Düşüşün nedeni, AB genelinde taş kömürü ve linyit yakıtlı termik santrallerden elde edilen üretimin yüzde 24 azalmış olması. Kömür üretimindeki azalmanın nedeni ise CO2 emisyonu fiyatının ton başına yaklaşık 25 euroya yükselmesi. Bu fiyat artışı, kömürden elde edilen ve emisyon yoğunluğu yüksek olan elektriği; doğal gaz, nükleer enerji ve yenilenebilir enerjiden daha pahalı hale getiriyor.
Raporun ortaya koyduğu bir diğer önemli sonuç ise, elektrik üretiminde yeşil enerjinin payının bir önceki yıla oranla yüzde 1,8 artış göstererek yüzde 34,6’ya yükselmesi.

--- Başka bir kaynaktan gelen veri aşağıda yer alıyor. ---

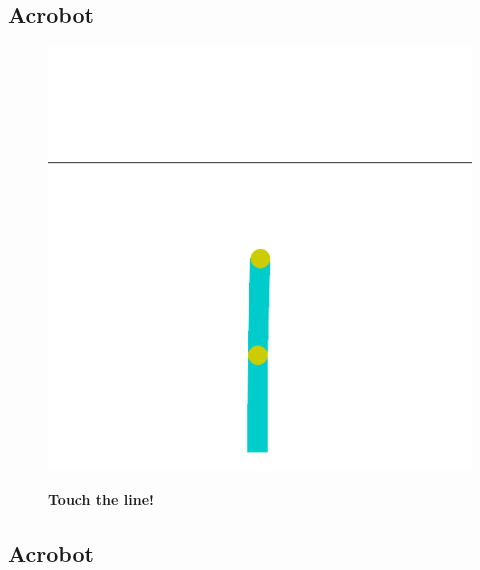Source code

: \documentclass[
  letterpaper,
  DIV=11,
  numbers=noendperiod,
  oneside]{scrartcl}
\begin{document}
\subsection{Acrobot}\label{acrobot}

\begin{figure}

\begin{minipage}{0.65\linewidth}
\includegraphics{figs/acrobot.gif}\end{minipage}%
%
\begin{minipage}{0.35\linewidth}
\textbf{Touch the line!}\end{minipage}%

\end{figure}%

\subsection{Acrobot}\label{acrobot-1}
\end{document}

Bu; rüzgâr ve güneş santrallerinin ilk kez kömürlü termik santrallerden daha fazla elektrik ürettiği anlamına geliyor.
Rapora göre, tüm AB ülkelerinde kömürün elektrik üretimindeki payında düşüş yaşanıyor. Nükleer santrallerinin elektrik üretimine katkısı yüzde bir oranında düşerken, doğal gazın üretim seviyesinde ise yüzde 12 artış izleniyor.
Rüzgâr ve güneşin elektrik üretimindeki payı, 2018’e kıyasla 64 Twh artış göstererek 569 Twh’ye ulaşmış durumda. Rüzgâr santralleri, 2019’da yüzde 14 daha fazla elektrik üretti. Güneş santrallerinden elde edilen elektrik yüzde 7 artış gösterdi. Hidroelektriğin payı ise kuraklık yüzünden yüzde 6 düştü.
Yenilenebilir enerjideki artış hızlanmalı
Çek Cumhuriyeti dışındaki tüm AB ülkeleri, enerji portföyünde güneş ve rüzgâr enerjisinin payını artırmış durumda. Fakat, Agora Energiewende Avrupa Enerji Politikaları Direktörü Matthias Buck’a göre, yenilenebilir enerji payının daha da hızlı artması gerekiyor. Buck, “2030 yılına kadar, AB'de üretilen enerjinin yaklaşık üçte biri yenilenebilir kaynaklardan sağlanmak zorunda. Bunun için, 2030’a kadar yıllık 97 Twh’lık büyüme gerekiyor – bu da 2019'daki artıştan 33Twh daha fazla bir artış demek” diyor.
CO2 fiyatlarındaki artış fosilin etkisini azaltıyor
CO2 emisyon fiyatlarındaki artış, iklim değişikliğine neden olan enerji kaynaklarının piyasadan çıkmasına yol açıyor. Dolayısıyla, iklim değişikliğiyle mücadelenin sürekliliğini sağlamak için CO2 emisyonlarının fiyatının mevcut seviyede korunması önem taşıyor. Buck, kömürden elektrik üretimindeki düşüş eğiliminin devam edeceğini, 21 AB üyesi ve İngiltere’nin kömürlü termik santralleri aşamalı olarak devreden çıkardığını söylüyor. Sonuç olarak raporun özeti şu: Fosil yakıtların etkisini yitirdiği dönem geldi. Bu döneme AB liderlik ediyor.